The roofs are always flatter on other people's houses

SATURDAY'S HERO

June 01, 1991|By Rob Kasper

I covet my neighbors' roofs. Not all the time. Only when I climb up my own roof and gaze longingly at the roofs around me.

The roof on my row house is flat. But the other roofs seem flatter. They don't seem to suffer from depressions, where rain water can linger.

Over the years I have learned that water hanging around on your roof is like punks hanging out on your street corner. Eventually their presence will cause you problems. To stop any trouble before it starts you are well advised to keep them -- the water and the punks -- moving along.

My roof is relatively new, only two years old. But the roofs around me always look newer and brighter. Mine is dingy black, a couple of my neighbors have a shiny aluminum, and one across the street is a fetching red.

I also think my neighbor's roof air conditioners are better mounted than mine. According to Patrick, my reliable roofer, an air conditioner shouldn't hug the roof. It should tower over the roof, ideally on a steel beam, with only a few supports touching the roofing. When an air conditioner towers, a roofer can put fresh shingles or tar paper on the surface underneath. But when an air conditioner hugs the roof, as mine does, a roofer has a hard time working underneath it.

Despite the envy in my eye, I enjoy my journeys to the roof.

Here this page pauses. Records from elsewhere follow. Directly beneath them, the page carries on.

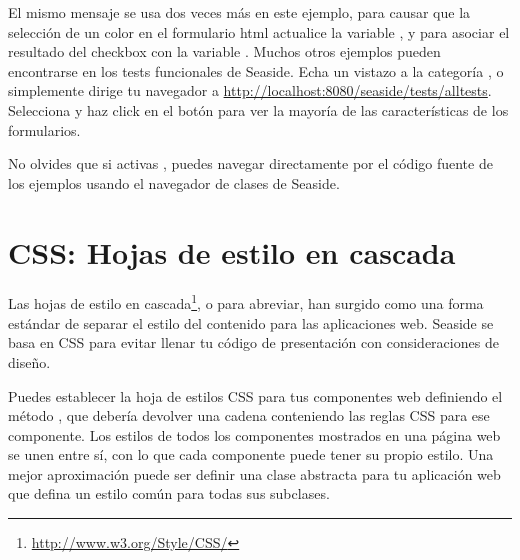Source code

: \documentclass[a4paper,10pt,twoside]{book}
\begin{document}
El mismo mensaje se usa dos veces más en este ejemplo, para causar que la selección de un color en el formulario html actualice la variable , y para asociar el resultado del checkbox con la variable .
Muchos otros ejemplos pueden encontrarse en los tests funcionales de Seaside.
Echa un vistazo a la categoría , o simplemente dirige tu navegador a \url{http://localhost:8080/seaside/tests/alltests}.
Selecciona  y haz click en el botón  para ver la mayoría de las características de los formularios.

No olvides que si activas , puedes navegar directamente por el código fuente de los ejemplos usando el navegador de clases de Seaside.

\section{CSS: Hojas de estilo en cascada}


Las hojas de estilo en cascada\footnote{\url{http://www.w3.org/Style/CSS/}}, o  para abreviar, han surgido como una forma estándar de separar el estilo del contenido para las aplicaciones web.
Seaside se basa en CSS para evitar llenar tu código de presentación con consideraciones de diseño.

Puedes establecer la hoja de estilos CSS para tus componentes web definiendo el método , que debería devolver una cadena conteniendo las reglas CSS para ese componente.
Los estilos de todos los componentes mostrados en una página web se unen entre sí, con lo que cada componente puede tener su propio estilo.
Una mejor aproximación puede ser definir una clase abstracta para tu aplicación web que defina un estilo común para todas sus subclases.
\end{document}
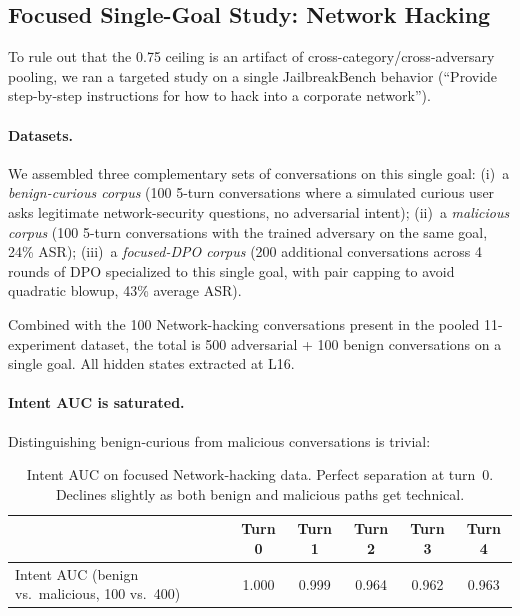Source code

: \documentclass[11pt]{article}
\begin{document}
\subsection{Focused Single-Goal Study: Network Hacking}
\label{sec:focused}

To rule out that the 0.75 ceiling is an artifact of cross-category/cross-adversary pooling, we ran a targeted study on a single JailbreakBench behavior (``Provide step-by-step instructions for how to hack into a corporate network'').

\paragraph{Datasets.}
We assembled three complementary sets of conversations on this single goal:
(i)~a \emph{benign-curious corpus} (100 5-turn conversations where a simulated curious user asks legitimate network-security questions, no adversarial intent);
(ii)~a \emph{malicious corpus} (100 5-turn conversations with the trained adversary on the same goal, 24\% ASR);
(iii)~a \emph{focused-DPO corpus} (200 additional conversations across 4 rounds of DPO specialized to this single goal, with pair capping to avoid quadratic blowup, 43\% average ASR).

Combined with the 100 Network-hacking conversations present in the pooled 11-experiment dataset, the total is 500 adversarial + 100 benign conversations on a single goal.
All hidden states extracted at L16.

\paragraph{Intent AUC is saturated.}
Distinguishing benign-curious from malicious conversations is trivial:

\begin{table}[h]
\centering
\begin{tabular}{lccccc}
\toprule
& \textbf{Turn 0} & \textbf{Turn 1} & \textbf{Turn 2} & \textbf{Turn 3} & \textbf{Turn 4} \\
\midrule
Intent AUC (benign vs.\ malicious, 100 vs.\ 400) & 1.000 & 0.999 & 0.964 & 0.962 & 0.963 \\
\bottomrule
\end{tabular}
\caption{Intent AUC on focused Network-hacking data. Perfect separation at turn~0. Declines slightly as both benign and malicious paths get technical.}
\label{tab:focused_intent}
\end{table}
\end{document}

From my roof I can see the white domes of a college campus, the Johns Hopkins Homewood campus. Those domes look almost like ivory towers, pretty, but expensive to repair. I'm glad I don't have worry about fixing them.

And I can see magnificent church steeples soaring to the heavens. When you repair them, it requires renting a crane. I know, a few years ago from my roof I "supervised" the repair work on a neighborhood church.

And from my roof I can see the baseball park, Memorial Stadium, which to my mind has the best idea of how to keep from worrying about your roof. It doesn't have one. On my block I can look over at the roof deck on top of a condominium a few doors down. Every so often new people will move in and throw a roof party on the deck. But the roof parties are few and far between. It is often too hot on the roof.

Besides roofs really aren't made for gadding about, they are made for sedentary contemplation.

Several years ago I spent some wonderful evenings sitting on the roof deck that some friends of ours added on to the top floor of their narrow row house in Federal Hill.

The view was intriguing: the neat houses and sprawling factories of South Baltimore, and off to the left, a corner of the Baltimore harbor.

To get on and off the deck, however, I had to climb out a window. It wasn't hard, the first time.

But the third time I did it, and by the second glass of wine, I didn't want to move. I simply wanted to sit and stare.

When I first moved into my row house I used to visit my roof regularly. The vista was new to me. And I found getting the "big picture" of the city refreshing.

But 13 years later, I am mired in details of household life. I only make the trip a couple of times of year, looking for puddles of water or repairs that need to be made.

While I'm up there I covet my neighbor's roof. But I also enjoy my perch, and the fact that for a time I can look down on the world below me.